Methylene Blue Is an Effective Disclosing Agent for Identifying Bacterial Biofilms on Orthopaedic Implants

Background: Bacterial biofilms pose a challenge in treating implant-associated infections. Biofilms provide bacteria with protection against antimicrobial agents and the immune response and often are invisible to the naked eye. As a biofilm-disclosing agent, methylene blue (MB) has shown promise, but lacks rigorous in vitro evaluation. The purposes of the present study were to assess MB as a biofilm-disclosing agent in vitro for common biofilm-forming organisms and to determine performance characteristics across implant materials and healthy tissue types. Methods: Staphylococcus aureus (ATCC 6538) and Pseudomonas aeruginosa (ATCC 27853) biofilms were grown on culture for 2 days in CDC biofilm reactors on titanium, cobalt chromium, polyethylene, and polyether ether ketone (PEEK) coupons. Biofilms were stained with MB solutions of either 0.005% or 0.01% and then were washed with normal saline solution.
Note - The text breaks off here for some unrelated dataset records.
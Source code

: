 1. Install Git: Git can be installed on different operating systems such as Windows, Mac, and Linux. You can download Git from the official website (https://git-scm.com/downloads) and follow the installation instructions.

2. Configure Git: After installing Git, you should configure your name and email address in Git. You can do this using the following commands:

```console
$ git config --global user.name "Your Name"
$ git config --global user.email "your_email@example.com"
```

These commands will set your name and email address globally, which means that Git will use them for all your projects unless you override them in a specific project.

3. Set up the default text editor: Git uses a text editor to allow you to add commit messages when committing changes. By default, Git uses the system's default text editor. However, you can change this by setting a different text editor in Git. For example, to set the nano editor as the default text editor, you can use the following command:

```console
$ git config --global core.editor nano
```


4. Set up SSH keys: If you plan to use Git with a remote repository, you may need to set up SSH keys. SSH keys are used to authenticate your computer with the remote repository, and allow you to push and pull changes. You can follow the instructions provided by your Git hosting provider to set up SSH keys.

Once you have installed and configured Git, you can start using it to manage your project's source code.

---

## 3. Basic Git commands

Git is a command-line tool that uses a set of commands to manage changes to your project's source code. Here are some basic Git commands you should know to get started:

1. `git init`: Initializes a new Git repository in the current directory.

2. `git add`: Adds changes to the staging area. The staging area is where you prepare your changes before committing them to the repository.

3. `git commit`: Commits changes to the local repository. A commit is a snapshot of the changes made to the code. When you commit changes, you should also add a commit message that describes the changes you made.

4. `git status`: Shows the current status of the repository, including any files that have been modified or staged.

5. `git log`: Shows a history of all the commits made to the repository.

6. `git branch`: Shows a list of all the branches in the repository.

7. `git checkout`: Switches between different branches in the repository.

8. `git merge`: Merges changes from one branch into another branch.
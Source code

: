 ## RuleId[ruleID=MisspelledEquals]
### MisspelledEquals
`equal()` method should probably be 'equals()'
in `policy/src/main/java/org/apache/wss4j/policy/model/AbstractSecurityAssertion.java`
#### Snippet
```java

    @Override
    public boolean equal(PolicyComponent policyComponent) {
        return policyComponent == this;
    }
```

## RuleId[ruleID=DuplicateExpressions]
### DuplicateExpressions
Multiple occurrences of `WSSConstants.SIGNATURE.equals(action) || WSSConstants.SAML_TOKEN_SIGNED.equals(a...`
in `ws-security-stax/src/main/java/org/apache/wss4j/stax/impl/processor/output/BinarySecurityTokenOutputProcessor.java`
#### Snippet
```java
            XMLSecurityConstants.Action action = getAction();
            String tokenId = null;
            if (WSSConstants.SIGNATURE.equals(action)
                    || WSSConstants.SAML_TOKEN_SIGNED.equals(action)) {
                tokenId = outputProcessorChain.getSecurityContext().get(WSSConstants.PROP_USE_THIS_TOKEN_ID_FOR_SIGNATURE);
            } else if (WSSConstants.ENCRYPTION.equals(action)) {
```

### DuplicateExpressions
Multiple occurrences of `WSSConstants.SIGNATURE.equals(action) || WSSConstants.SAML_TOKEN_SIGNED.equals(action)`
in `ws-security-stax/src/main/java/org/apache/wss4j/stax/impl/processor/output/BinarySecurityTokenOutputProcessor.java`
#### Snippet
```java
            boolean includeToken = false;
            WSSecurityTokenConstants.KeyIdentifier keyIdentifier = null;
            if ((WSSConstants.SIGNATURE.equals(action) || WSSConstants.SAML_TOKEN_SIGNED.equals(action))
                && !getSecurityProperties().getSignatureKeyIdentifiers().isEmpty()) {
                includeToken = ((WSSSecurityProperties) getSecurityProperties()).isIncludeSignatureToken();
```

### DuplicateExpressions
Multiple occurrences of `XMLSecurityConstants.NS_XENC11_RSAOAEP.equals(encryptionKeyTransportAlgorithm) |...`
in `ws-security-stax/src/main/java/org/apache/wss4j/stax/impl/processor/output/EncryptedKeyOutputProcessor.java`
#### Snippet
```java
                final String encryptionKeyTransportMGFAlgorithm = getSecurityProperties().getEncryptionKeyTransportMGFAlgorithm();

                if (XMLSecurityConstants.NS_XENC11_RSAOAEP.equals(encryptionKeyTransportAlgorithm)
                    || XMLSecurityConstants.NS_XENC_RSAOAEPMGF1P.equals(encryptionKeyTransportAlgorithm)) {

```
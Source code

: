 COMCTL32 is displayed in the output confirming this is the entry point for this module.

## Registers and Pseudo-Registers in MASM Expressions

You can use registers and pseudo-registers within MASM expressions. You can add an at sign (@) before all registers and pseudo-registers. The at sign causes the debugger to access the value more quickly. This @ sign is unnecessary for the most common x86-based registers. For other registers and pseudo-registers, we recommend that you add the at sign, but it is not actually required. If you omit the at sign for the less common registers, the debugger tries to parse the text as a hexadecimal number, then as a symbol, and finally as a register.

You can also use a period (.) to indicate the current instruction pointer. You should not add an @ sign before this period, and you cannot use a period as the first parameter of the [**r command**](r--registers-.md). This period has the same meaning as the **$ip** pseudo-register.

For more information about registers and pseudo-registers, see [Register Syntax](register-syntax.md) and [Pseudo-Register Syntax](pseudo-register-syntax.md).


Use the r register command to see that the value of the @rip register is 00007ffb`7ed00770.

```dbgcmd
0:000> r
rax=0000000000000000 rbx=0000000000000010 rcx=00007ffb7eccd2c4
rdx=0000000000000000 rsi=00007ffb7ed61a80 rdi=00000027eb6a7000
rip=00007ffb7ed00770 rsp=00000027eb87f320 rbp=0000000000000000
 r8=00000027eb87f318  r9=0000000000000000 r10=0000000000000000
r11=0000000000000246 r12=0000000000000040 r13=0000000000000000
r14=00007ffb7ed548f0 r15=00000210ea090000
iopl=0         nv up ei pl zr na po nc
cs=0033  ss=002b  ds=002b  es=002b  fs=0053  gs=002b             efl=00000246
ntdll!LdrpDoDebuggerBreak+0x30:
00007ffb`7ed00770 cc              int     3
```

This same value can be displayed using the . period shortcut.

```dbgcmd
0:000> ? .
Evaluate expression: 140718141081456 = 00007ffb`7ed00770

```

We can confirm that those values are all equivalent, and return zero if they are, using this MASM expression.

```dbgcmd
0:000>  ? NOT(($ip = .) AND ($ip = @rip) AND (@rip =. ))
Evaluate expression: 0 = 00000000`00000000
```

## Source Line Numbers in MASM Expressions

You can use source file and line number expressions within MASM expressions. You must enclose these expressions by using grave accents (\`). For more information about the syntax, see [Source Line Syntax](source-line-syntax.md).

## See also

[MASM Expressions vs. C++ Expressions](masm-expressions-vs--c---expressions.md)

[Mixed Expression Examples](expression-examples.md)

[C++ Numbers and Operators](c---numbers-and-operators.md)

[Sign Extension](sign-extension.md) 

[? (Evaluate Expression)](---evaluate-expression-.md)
Digital photographs were obtained to compare the visual sensitivity of the blue dye at these dilutions. Scanning electron microscopy (SEM) was performed to confirm the absence or presence of biofilm on MB-stained areas. Uninoculated controls were also assessed. Healthy adult sheep tissues were also stained to determine the staining characteristics of the host tissue. ImageJ was used to determine the relative blue intensity of stained implants and tissues compared with standard curves. Results: S. aureus and P. aeruginosa biofilms stained avidly on titanium, cobalt chromium, polyethylene, and PEEK coupons. There was visible dose-dependent staining based on dye concentration. MB was visible only where biofilms were present as confirmed by SEM. MB did not stain uninoculated controls. Articular cartilage and meniscus demonstrated appreciable staining; bone, tendon, muscle, nerve, and fat did not. Bacterial biofilms demonstrated both dose-dependent and species-specific staining. Conclusions: MB is an effective disclosing agent for S. aureus and P. aeruginosa biofilms in vitro. MB did not stain implant materials, nor did it stain most healthy tissues in vitro. MB may allow surgeons to see biofilms and may allow for enhanced debridement once visualized.